Des autres, je m'en fichais de ce qu'ils pouvaient bien penser, parce que je savais que peu importe ce que je faisais, ils seraient toujours là, parce que j'avais de l'argent. Et des tas de personnes étaient comme ça. C'était clair pour moi maintenant, que je n'avais jamais eu de véritables amis auparavant. Une partie de moi le savait, mais je suppose que je ne voulais pas l'admettre, tout simplement.

Mais maintenant c'était différent.

J'avais la chance d'avoir de véritables amis et je ferais tout ce qui était en mon pouvoir pour ne jamais changer ça.

Je leur dirais la vérité. Un jour. Quand ça sera sûr. Mais pour l'instant, je ne pouvais pas. Je devais calme. Je devais garder le secret. Ma vie était comme suspendu dans le vide, retenue par une simple ficelle si je ne faisais pas ce que je devais faire. Je tomberais sinon, dans le sens littéral du terme.

Je dû mettre mes pensées en veille quand je les entendis arriver dans l'allée. Je pouvais voir cette expression de choc sur leurs visages quand ils virent ma maison. Si je n'avais pas su que j'avais cette maison, et que je serais allée chez un ami, je pense que j'aurai eu la même réaction. Mais comme j'avais grandi dans une maison environ cinq fois plus grande que celle-ci, au moins, ce n'était rien pour moi.

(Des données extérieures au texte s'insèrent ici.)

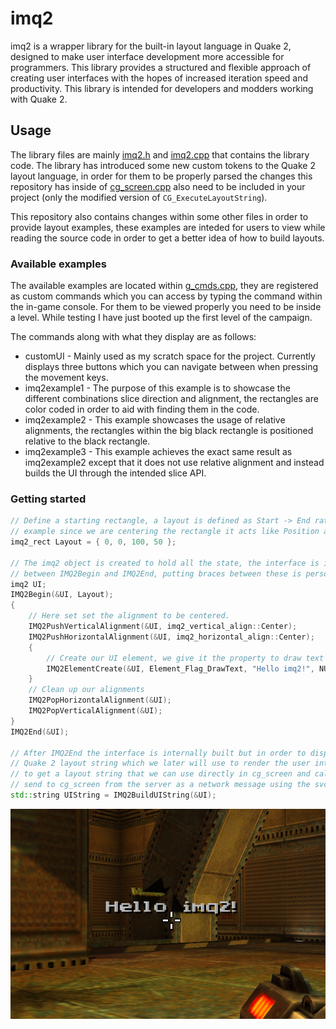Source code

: # imq2

imq2 is a wrapper library for the built-in layout language in Quake 2, designed to make user interface development more accessible for programmers. This library provides a structured and flexible approach of creating user interfaces with the hopes of increased iteration speed and productivity. This library is intended for developers and modders working with Quake 2.

## Usage

The library files are mainly [imq2.h](rerelease/imq2.h) and [imq2.cpp](rerelease/imq2.h) that contains the library code. The library has introduced some new custom tokens to the Quake 2 layout language, in order for them to be properly parsed the changes this repository has inside of [cg_screen.cpp](rerelease/cg_screen.cpp) also need to be included in your project (only the modified version of `CG_ExecuteLayoutString`).

This repository also contains changes within some other files in order to provide layout examples, these examples are inteded for users to view while reading the source code in order to get a better idea of how to build layouts.

### Available examples

The available examples are located within [g_cmds.cpp](rerelease/g_cmds.cpp), they are registered as custom commands which you can access by typing the command within the in-game console. For them to be viewed properly you need to be inside a level. While testing I have just booted up the first level of the campaign.

The commands along with what they display are as follows:

* customUI - Mainly used as my scratch space for the project. Currently displays three buttons which you can navigate between when pressing the movement keys.
* imq2example1 - The purpose of this example is to showcase the different combinations slice direction and alignment, the rectangles are color coded in order to aid with finding them in the code.
* imq2example2 - This example showcases the usage of relative alignments, the rectangles within the big black rectangle is positioned relative to the black rectangle.
* imq2example3 - This example achieves the exact same result as imq2example2 except that it does not use relative alignment and instead builds the UI through the intended slice API.

### Getting started

```c++
// Define a starting rectangle, a layout is defined as Start -> End rather than Position, Size but in this
// example since we are centering the rectangle it acts like Position and Size.
imq2_rect Layout = { 0, 0, 100, 50 };

// The imq2 object is created to hold all the state, the interface is intended to be defined
// between IMQ2Begin and IMQ2End, putting braces between these is personal preference. 
imq2 UI;
IMQ2Begin(&UI, Layout);
{
    // Here set set the alignment to be centered.
    IMQ2PushVerticalAlignment(&UI, imq2_vertical_align::Center);
    IMQ2PushHorizontalAlignment(&UI, imq2_horizontal_align::Center);
    {
        // Create our UI element, we give it the property to draw text and give it the string to display.
        IMQ2ElementCreate(&UI, Element_Flag_DrawText, "Hello imq2!", NULL, Layout);
    }
    // Clean up our alignments
    IMQ2PopHorizontalAlignment(&UI);
    IMQ2PopVerticalAlignment(&UI);
}
IMQ2End(&UI);

// After IMQ2End the interface is internally built but in order to display it we need it to construct a
// Quake 2 layout string which we later will use to render the user interface. We call this function 
// to get a layout string that we can use directly in cg_screen and call CG_ExecuteLayoutString with or
// send to cg_screen from the server as a network message using the svc_layout tag.
std::string UIString = IMQ2BuildUIString(&UI);
```

![Helloimq2](/docs/helloimq2.png)

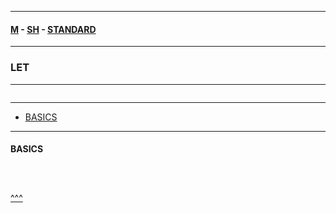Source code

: 
---

#### [M](https://github.com/ttltrk/TTT/blob/master/menu.md) - [SH](https://github.com/ttltrk/TTT/blob/master/SH/SH.md) - [STANDARD](https://github.com/ttltrk/TTT/blob/master/SH/STANDARD/STANDARD.md)

---

### LET

---

```

```

---

* [BASICS](#BASICS)

---

#### BASICS

```

```

```sh

```

```sh

```

[^^^](#LET)
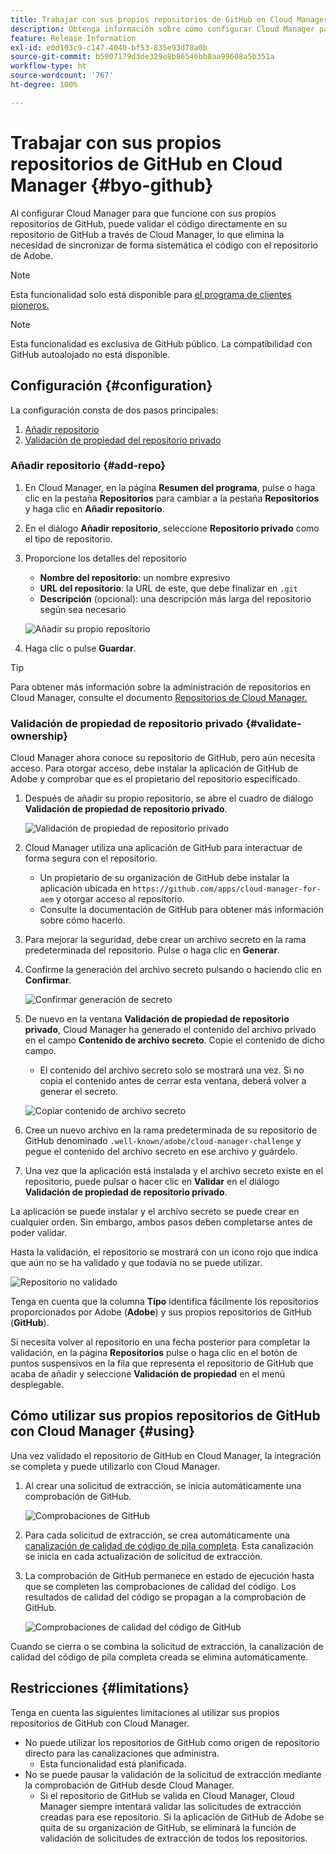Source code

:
 ```yaml
---
title: Trabajar con sus propios repositorios de GitHub en Cloud Manager
description: Obtenga información sobre cómo configurar Cloud Manager para que funcione con sus propios repositorios de GitHub.
feature: Release Information
exl-id: e0d103c9-c147-4040-bf53-835e93d78a0b
source-git-commit: b5907179d3de329e8b86546bb8aa99608a5b351a
workflow-type: ht
source-wordcount: '767'
ht-degree: 100%

---
```



# Trabajar con sus propios repositorios de GitHub en Cloud Manager {#byo-github}

Al configurar Cloud Manager para que funcione con sus propios repositorios de GitHub, puede validar el código directamente en su repositorio de GitHub a través de Cloud Manager, lo que elimina la necesidad de sincronizar de forma sistemática el código con el repositorio de Adobe.

>[!NOTE]
>
>Esta funcionalidad solo está disponible para [el programa de clientes pioneros.](/help/release-notes/current.md#early-adoption)

>[!NOTE]
>
>Esta funcionalidad es exclusiva de GitHub público. La compatibilidad con GitHub autoalojado no está disponible.

## Configuración {#configuration}

La configuración consta de dos pasos principales:

1. [Añadir repositorio](#add-repo)
1. [Validación de propiedad del repositorio privado](#validate-ownership)

### Añadir repositorio {#add-repo}

1. En Cloud Manager, en la página **Resumen del programa**, pulse o haga clic en la pestaña **Repositorios** para cambiar a la pestaña **Repositorios** y haga clic en **Añadir repositorio**.

1. En el diálogo **Añadir repositorio**, seleccione **Repositorio privado** como el tipo de repositorio.

1. Proporcione los detalles del repositorio

   * **Nombre del repositorio**: un nombre expresivo
   * **URL del repositorio**: la URL de este, que debe finalizar en `.git`
   * **Descripción** (opcional): una descripción más larga del repositorio según sea necesario

   ![Añadir su propio repositorio](/help/assets/repositories/add-own-github.png)

1. Haga clic o pulse **Guardar**.

>[!TIP]
>
>Para obtener más información sobre la administración de repositorios en Cloud Manager, consulte el documento [Repositorios de Cloud Manager.](/help/managing-code/repositories.md)

### Validación de propiedad de repositorio privado {#validate-ownership}

Cloud Manager ahora conoce su repositorio de GitHub, pero aún necesita acceso. Para otorgar acceso, debe instalar la aplicación de GitHub de Adobe y comprobar que es el propietario del repositorio especificado.

1. Después de añadir su propio repositorio, se abre el cuadro de diálogo **Validación de propiedad de repositorio privado**.

   ![Validación de propiedad de repositorio privado](/help/assets/repositories/private-repo-validate.png)

1. Cloud Manager utiliza una aplicación de GitHub para interactuar de forma segura con el repositorio.
   * Un propietario de su organización de GitHub debe instalar la aplicación ubicada en `https://github.com/apps/cloud-manager-for-aem` y otorgar acceso al repositorio.
   * Consulte la documentación de GitHub para obtener más información sobre cómo hacerlo.

1. Para mejorar la seguridad, debe crear un archivo secreto en la rama predeterminada del repositorio. Pulse o haga clic en **Generar**.

1. Confirme la generación del archivo secreto pulsando o haciendo clic en **Confirmar**.

   ![Confirmar generación de secreto](/help/assets/repositories/confirm-generation.png)

1. De nuevo en la ventana **Validación de propiedad de repositorio privado**, Cloud Manager ha generado el contenido del archivo privado en el campo **Contenido de archivo secreto**. Copie el contenido de dicho campo.

   * El contenido del archivo secreto solo se mostrará una vez. Si no copia el contenido antes de cerrar esta ventana, deberá volver a generar el secreto.

   ![Copiar contenido de archivo secreto](/help/assets/repositories/new-secret.png)

1. Cree un nuevo archivo en la rama predeterminada de su repositorio de GitHub denominado `.well-known/adobe/cloud-manager-challenge` y pegue el contenido del archivo secreto en ese archivo y guárdelo.

1. Una vez que la aplicación está instalada y el archivo secreto existe en el repositorio, puede pulsar o hacer clic en **Validar** en el diálogo **Validación de propiedad de repositorio privado**.

La aplicación se puede instalar y el archivo secreto se puede crear en cualquier orden. Sin embargo, ambos pasos deben completarse antes de poder validar.

Hasta la validación, el repositorio se mostrará con un icono rojo que indica que aún no se ha validado y que todavía no se puede utilizar.

![Repositorio no validado](/help/assets/repositories/unvalidated-repo.png)

Tenga en cuenta que la columna **Tipo** identifica fácilmente los repositorios proporcionados por Adobe (**Adobe**) y sus propios repositorios de GitHub (**GitHub**).

Si necesita volver al repositorio en una fecha posterior para completar la validación, en la página **Repositorios** pulse o haga clic en el botón de puntos suspensivos en la fila que representa el repositorio de GitHub que acaba de añadir y seleccione **Validación de propiedad** en el menú desplegable.

## Cómo utilizar sus propios repositorios de GitHub con Cloud Manager {#using}

Una vez validado el repositorio de GitHub en Cloud Manager, la integración se completa y puede utilizarlo con Cloud Manager.

1. Al crear una solicitud de extracción, se inicia automáticamente una comprobación de GitHub.

   ![Comprobaciones de GitHub](/help/assets/repositories/github-checks.png)

1. Para cada solicitud de extracción, se crea automáticamente una [canalización de calidad de código de pila completa](/help/using/managing-pipelines.md). Esta canalización se inicia en cada actualización de solicitud de extracción.

1. La comprobación de GitHub permanece en estado de ejecución hasta que se completen las comprobaciones de calidad del código. Los resultados de calidad del código se propagan a la comprobación de GitHub.

   ![Comprobaciones de calidad del código de GitHub](/help/assets/repositories/github-code-quality.png)

Cuando se cierra o se combina la solicitud de extracción, la canalización de calidad del código de pila completa creada se elimina automáticamente.

## Restricciones {#limitations}

Tenga en cuenta las siguientes limitaciones al utilizar sus propios repositorios de GitHub con Cloud Manager.

* No puede utilizar los repositorios de GitHub como origen de repositorio directo para las canalizaciones que administra.
   * Esta funcionalidad está planificada.
* No se puede pausar la validación de la solicitud de extracción mediante la comprobación de GitHub desde Cloud Manager.
   * Si el repositorio de GitHub se valida en Cloud Manager, Cloud Manager siempre intentará validar las solicitudes de extracción creadas para ese repositorio.
Si la aplicación de GitHub de Adobe se quita de su organización de GitHub, se eliminará la función de validación de solicitudes de extracción de todos los repositorios.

J'ouvris la porte, sachant qu'ils me verraient par le mur, car il était en verre. C'était très pratique quand on attendait quelqu'un.

« Salut tout le monde » Dis-je, alors qu'ils s'approchaient de la maison.

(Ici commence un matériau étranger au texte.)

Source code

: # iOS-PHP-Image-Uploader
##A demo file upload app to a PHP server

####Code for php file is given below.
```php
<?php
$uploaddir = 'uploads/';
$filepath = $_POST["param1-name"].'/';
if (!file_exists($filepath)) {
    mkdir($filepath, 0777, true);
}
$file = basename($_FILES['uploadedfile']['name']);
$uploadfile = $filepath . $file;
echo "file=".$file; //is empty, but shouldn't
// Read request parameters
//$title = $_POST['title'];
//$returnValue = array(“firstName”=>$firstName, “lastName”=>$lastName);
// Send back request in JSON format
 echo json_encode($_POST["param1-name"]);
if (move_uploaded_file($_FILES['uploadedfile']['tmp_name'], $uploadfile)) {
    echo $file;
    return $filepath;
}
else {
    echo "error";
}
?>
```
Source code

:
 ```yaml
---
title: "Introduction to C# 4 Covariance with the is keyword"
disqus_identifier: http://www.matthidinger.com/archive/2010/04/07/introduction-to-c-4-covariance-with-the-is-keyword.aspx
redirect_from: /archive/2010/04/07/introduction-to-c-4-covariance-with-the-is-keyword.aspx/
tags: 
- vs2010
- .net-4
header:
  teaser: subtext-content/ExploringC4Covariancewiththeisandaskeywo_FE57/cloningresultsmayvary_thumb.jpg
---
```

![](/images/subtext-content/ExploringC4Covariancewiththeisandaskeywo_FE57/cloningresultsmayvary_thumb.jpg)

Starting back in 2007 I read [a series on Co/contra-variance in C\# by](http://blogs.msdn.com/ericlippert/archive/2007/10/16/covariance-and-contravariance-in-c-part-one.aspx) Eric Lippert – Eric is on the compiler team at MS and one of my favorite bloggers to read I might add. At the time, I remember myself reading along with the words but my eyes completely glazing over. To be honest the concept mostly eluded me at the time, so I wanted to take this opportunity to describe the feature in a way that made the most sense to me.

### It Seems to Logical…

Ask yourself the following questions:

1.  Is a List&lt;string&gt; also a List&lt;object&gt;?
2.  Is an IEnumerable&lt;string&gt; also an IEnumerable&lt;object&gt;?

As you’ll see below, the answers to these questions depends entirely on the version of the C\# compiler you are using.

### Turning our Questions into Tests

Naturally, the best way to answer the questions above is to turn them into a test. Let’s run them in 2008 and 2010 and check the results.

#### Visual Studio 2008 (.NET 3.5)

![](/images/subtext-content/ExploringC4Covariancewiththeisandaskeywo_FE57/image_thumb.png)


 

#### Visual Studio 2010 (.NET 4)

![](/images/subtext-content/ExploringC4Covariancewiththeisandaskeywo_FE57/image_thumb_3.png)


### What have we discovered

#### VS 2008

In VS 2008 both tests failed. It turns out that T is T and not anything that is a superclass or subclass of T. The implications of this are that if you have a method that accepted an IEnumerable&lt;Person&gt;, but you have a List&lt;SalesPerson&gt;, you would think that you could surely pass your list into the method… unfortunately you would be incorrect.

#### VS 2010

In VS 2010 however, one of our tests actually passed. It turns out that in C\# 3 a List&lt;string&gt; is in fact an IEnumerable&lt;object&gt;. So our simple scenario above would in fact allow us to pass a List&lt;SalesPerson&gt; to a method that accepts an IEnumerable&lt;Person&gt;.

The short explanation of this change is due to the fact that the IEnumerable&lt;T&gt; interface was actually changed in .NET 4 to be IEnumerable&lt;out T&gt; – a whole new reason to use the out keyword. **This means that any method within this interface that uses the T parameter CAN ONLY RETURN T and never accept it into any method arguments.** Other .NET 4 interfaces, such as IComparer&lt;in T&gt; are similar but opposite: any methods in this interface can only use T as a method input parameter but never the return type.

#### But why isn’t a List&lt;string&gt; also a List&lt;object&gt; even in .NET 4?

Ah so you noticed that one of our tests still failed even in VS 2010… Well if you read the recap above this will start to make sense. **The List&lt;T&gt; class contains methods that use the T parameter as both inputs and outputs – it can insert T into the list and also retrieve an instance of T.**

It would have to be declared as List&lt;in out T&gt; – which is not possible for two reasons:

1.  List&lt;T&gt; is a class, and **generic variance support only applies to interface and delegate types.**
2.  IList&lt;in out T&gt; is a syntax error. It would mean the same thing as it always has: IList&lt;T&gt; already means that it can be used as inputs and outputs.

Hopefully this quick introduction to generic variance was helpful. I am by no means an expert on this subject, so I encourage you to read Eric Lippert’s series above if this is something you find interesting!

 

« Oh mon Dieu ! » Haleta Bella, levant les yeux vers la maison comme le reste de ses amis. Elle me regarda, d'un air narquois. « Tu ne plaisantais pas quand tu as dis que les chambres n'était pas un problème, n'est-ce pas ? »

Je secouais la tête, en souriant légèrement. « Pas du tout »

« Frimeur, Edward » Marmonna Jasper « Tes parents doivent vraiment bien gagner leur vie »

« Il y a de ça en effet » Pensais-je sèchement.

« Un peu » J'ai admis. Si seulement vous saviez… Vous ne penseriez pas que ceci était impressionnant si vous aviez vu mon ancienne maison. Celle-ci ressemble à une maison de campagne comparée à l'autre.

« Un peu ? » Se moqua Rosalie. « Il y a plus qu'un peu d'argent si tu veux mon avis, pour que tes parents aient pu acquérir cette maison »

« Bon, vous comptez rester là à admirer l'architecture de la maison ou vous vous déciderez enfin à entrer ? » Leur demandais-je, les ramenant brusquement à la réalité. Tout le monde me sourit et rentrèrent dans la maison. Bella était la dernière à rentrer et je voyais qu'elle admirait le bois sur les murs de la maison. « Tu vas bien ? »

Elle reporta son attention sur moi en secouant énergiquement la tête « Ouais » Dit-elle à la hâte. « J'admirais juste ta maison » Elle soupira en regardant autour d'elle de nouveau « Je ne peux pas croire que je ne savais pas que c'était là »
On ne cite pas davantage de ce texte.